- The paper introduces CVE-Genie, a multi-agent framework leveraging LLMs to automate the reproduction of software vulnerabilities.
- The framework decomposes tasks into four modules—Processor, Builder, Exploiter, and CTF Verifier—to systematically create verifiable exploit datasets.
- The approach achieved a 428/841 success rate in CVE reproductions, highlighting its potential for enhancing vulnerability detection and security assessments.
From CVE Entries to Verifiable Exploits: An Automated Multi-Agent Framework for Reproducing CVEs
The paper introduces "CVE-Genie", a framework utilizing LLMs in a multi-agent context to automate the reproduction of software vulnerabilities for precise vulnerability datasets creation. This essay presents an in-depth explanation of its architecture, implementation, and potential real-world applications.
CVE-Genie Overview and Architecture
CVE-Genie is designed to reproduce vulnerabilities detailed in CVE entries by utilizing a multi-agent framework that integrates LLMs with various automated stages. It comprises four core components: Processor, Builder, Exploiter, and CTF Verifier, each orchestrating a specific step in the end-to-end reproduction pipeline. The architecture ensures efficient handling of vast CVE data to produce actionable and verifiable exploits.
Figure 1: CVE-Genie Overview.
The framework leverages LLMs for its nuanced capability in SWE tasks. CVE-Genie’s architecture adheres to key principles, including modular task decomposition, robustness against incomplete data, and reliability through self-critique, enabling comprehensive reproduction from sparse CVE data.
Detailed Module Functions
Processor
The Processor module extracts raw data from CVE entries, including source code and security advisories, to create a structured knowledge base. This involves:
- Data Processor: Collecting vulnerable versions of software and specific configurations, highlighting source code from public repositories.
- Knowledge Builder: Transforming gathered data into a usable format for subsequent modules, ensuring essential CVE details are retained for exploit reproduction.
Builder
This module reconstructs the vulnerable environment using data from the Processor. It involves:
- Pre-Requisite Developer Agent: Analyzes project requirements and plans environment setup.
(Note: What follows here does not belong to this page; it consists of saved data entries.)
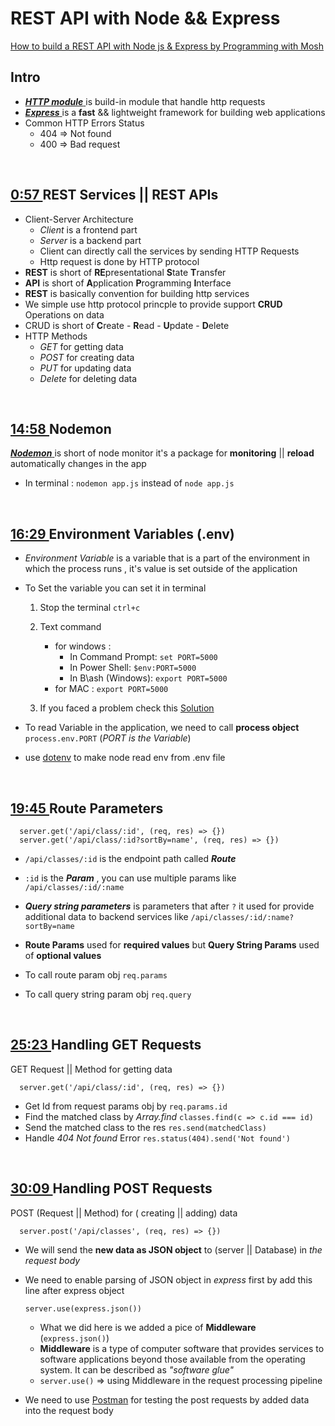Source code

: # REST API with Node && Express 

 [How to build a REST API with Node js & Express by Programming with Mosh
](https://www.youtube.com/watch?v=pKd0Rpw7O48)

## Intro  

- [ ***HTTP module*** ](https://nodejs.org/api/http.html) is build-in module
  that handle http requests 
- [ ***Express*** ](https://expressjs.com/) is a **fast** && lightweight framework for building web applications
- Common HTTP Errors Status 
    - 404 => Not found 
    - 400 => Bad request 

<br>

## [ 0:57 ](https://youtu.be/pKd0Rpw7O48?t=57)  REST Services || REST APIs 

- Client-Server Architecture 
  - *Client*  is a frontend part 
  - *Server* is a backend part 
  - Client can directly call the services by sending HTTP Requests 
  -  Http request is done by HTTP protocol 
-  **REST** is short of  **RE**presentational  **S**tate **T**ransfer 
-  **API** is short of **A**pplication **P**rogramming **I**nterface 
-  **REST** is basically convention for building http services 
-  We simple use http protocol princple to provide support **CRUD** Operations on data
-  CRUD is short of **C**reate - **R**ead - **U**pdate - **D**elete 
-  HTTP Methods 
   -  *GET* for getting data 
   -  *POST* for creating data
   -  *PUT* for updating data
   -  *Delete* for deleting data

<br>

## [ 14:58 ](https://youtu.be/pKd0Rpw7O48?t=898)   Nodemon 
[ ***Nodemon*** ](https://nodemon.io/) is short of node monitor it's a package
  for **monitoring** || **reload** automatically changes in the app 
  - In terminal : `nodemon app.js` instead of `node app.js`  


<br>


## [ 16:29 ](https://youtu.be/pKd0Rpw7O48?t=989)  Environment Variables (.env) 

- *Environment Variable* is a variable that is a part of the environment in which the
process runs , it's value is set outside of the application 

- To Set the variable you can set it in terminal 
  1. Stop the terminal `ctrl+c`
  2. Text command
       - for windows  :
         - In Command Prompt: `set PORT=5000`
         - In Power Shell: `$env:PORT=5000 `
         - In B\ash (Windows): `export PORT=5000`
       - for MAC  : `export PORT=5000` 

  3.  If you faced a problem check this [Solution](https://stackoverflow.com/questions/53256555/not-able-to-set-process-env-port-variable-in-windows-for-node)
- To read Variable in the application, we need to call **process object**
  `process.env.PORT` (*PORT is the Variable*)
- use [dotenv](https://www.npmjs.com/package/dotenv) to make node read  env from .env file 

<br>

## [ 19:45 ](https://youtu.be/pKd0Rpw7O48?t=1185)  Route Parameters 


      server.get('/api/class/:id', (req, res) => {})
      server.get('/api/class/:id?sortBy=name', (req, res) => {})
      
- `/api/classes/:id` is the endpoint path called  ***Route*** 
- `:id` is the ***Param*** , you can use multiple params like `/api/classes/:id/:name`
- ***Query string parameters*** is parameters that after `?` it used for provide
  additional data to backend services like  `/api/classes/:id/:name?sortBy=name`
- **Route Params** used for **required values** but **Query String Params** used
  of **optional values** 

- To call route param obj `req.params`
- To call query string param obj `req.query`

<br>

## [ 25:23 ](https://youtu.be/pKd0Rpw7O48?t=1523)  Handling GET Requests

GET Request || Method for getting data 

      server.get('/api/class/:id', (req, res) => {})

- Get Id from request params obj by `req.params.id`
- Find the matched class by *Array.find* `classes.find(c => c.id === id)`
- Send the matched class to the res `res.send(matchedClass)`
- Handle *404 Not found* Error  `res.status(404).send('Not found')`

<br>

## [ 30:09 ](https://youtu.be/pKd0Rpw7O48?t=1809)  Handling POST Requests

POST (Request || Method) for ( creating || adding) data 

      server.post('/api/classes', (req, res) => {})
- We will send the **new data as JSON object** to (server || Database) in *the request body*  
- We need to enable parsing of JSON object in *express* first by add this line after express object 

      
      server.use(express.json()) 

  - What we did here is we added a pice of **Middleware** (`express.json()`)
  - **Middleware** is a type of computer software that provides services to software applications beyond those available from the operating system. It can be described as *"software glue"*
  - `server.use()` => using Middleware in the request processing pipeline

- We need to use [Postman](https://www.postman.com/) for testing  the post
  requests by added data
  into the request body 
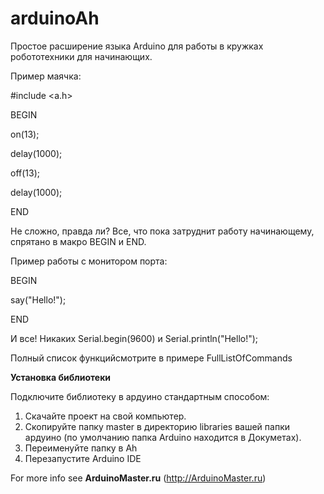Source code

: # arduinoAh
Простое расширение языка Arduino для работы в кружках робототехники для начинающих.

Пример маячка:

#include <a.h>

BEGIN

  on(13);
  
  delay(1000);
  
  off(13);
  
  delay(1000);

END

Не сложно, правда ли? Все, что пока затруднит работу начинающему, спрятано в макро BEGIN и END.

Пример работы с монитором порта:

BEGIN

  say("Hello!");

END


И все! Никаких Serial.begin(9600) и Serial.println("Hello!");

Полный список функцийсмотрите  в примере FullListOfCommands

<b>Установка библиотеки</b>

Подключите библиотеку в ардуино стандартным способом:
1. Скачайте проект на свой компьютер.
2. Скопируйте папку master в директорию libraries вашей папки ардуино (по умолчанию папка Arduino находится в Докуметах).
3. Переименуйте папку в Ah
4. Перезапустите Arduino IDE

For more info see <b>ArduinoMaster.ru</b> (http://ArduinoMaster.ru)
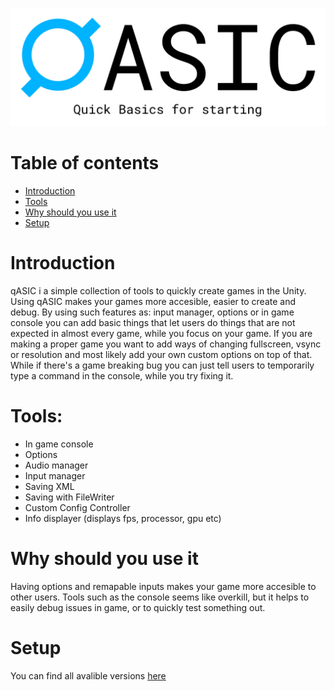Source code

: <p align="center">
  <img src="qASIC/Sprites/qASIC%20banner%20background.png">
</p>

# Table of contents
* [Introduction](#introduction)
* [Tools](#tools)
* [Why should you use it](#why-should-you-use-it)
* [Setup](#setup)

# Introduction
qASIC i a simple collection of tools to quickly create games in the Unity. Using qASIC makes your games more accesible, easier to create and debug. By using such features as: input manager, options or in game console you can add basic things that let users do things that are not expected in almost every game, while you focus on your game. If you are making a proper game you want to add ways of changing fullscreen, vsync or resolution and most likely add your own custom options on top of that. While if there's a game breaking bug you can just tell users to temporarily type a command in the console, while you try fixing it.

# Tools:
* In game console
* Options
* Audio manager
* Input manager
* Saving XML
* Saving with FileWriter
* Custom Config Controller
* Info displayer (displays fps, processor, gpu etc)

# Why should you use it
Having options and remapable inputs makes your game more accesible to other users. Tools such as the console seems like overkill, but it helps to easily debug issues in game, or to quickly test something out.

# Setup
You can find all avalible versions [here](https://github.com/DockFrankenstein/qASIC/releases)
- Setup Developer and Critic Agents: Execute setup commands and verify configurations, ensuring the vulnerable environment is operational.
Exploiter
The Exploiter module generates and tests exploits within this configured environment:
- Exploit Developer Agent: Uses structured data to recreate or generate exploits.
- Exploit Critic Agent: Evaluates and critiques exploit attempts to ensure fidelity and effectiveness against CVE descriptions.
CTF Verifier
Finally, the CTF Verifier ensures the produced exploits reliably reproduce vulnerabilities:
Implementation Considerations
CVE-Genie's implementation considers the following:
Computational Requirements and Trade-offs
- Resource Efficiency: Highly context-dependent agents help manage extensive requirements, enhancing task-specific LLM adaptation.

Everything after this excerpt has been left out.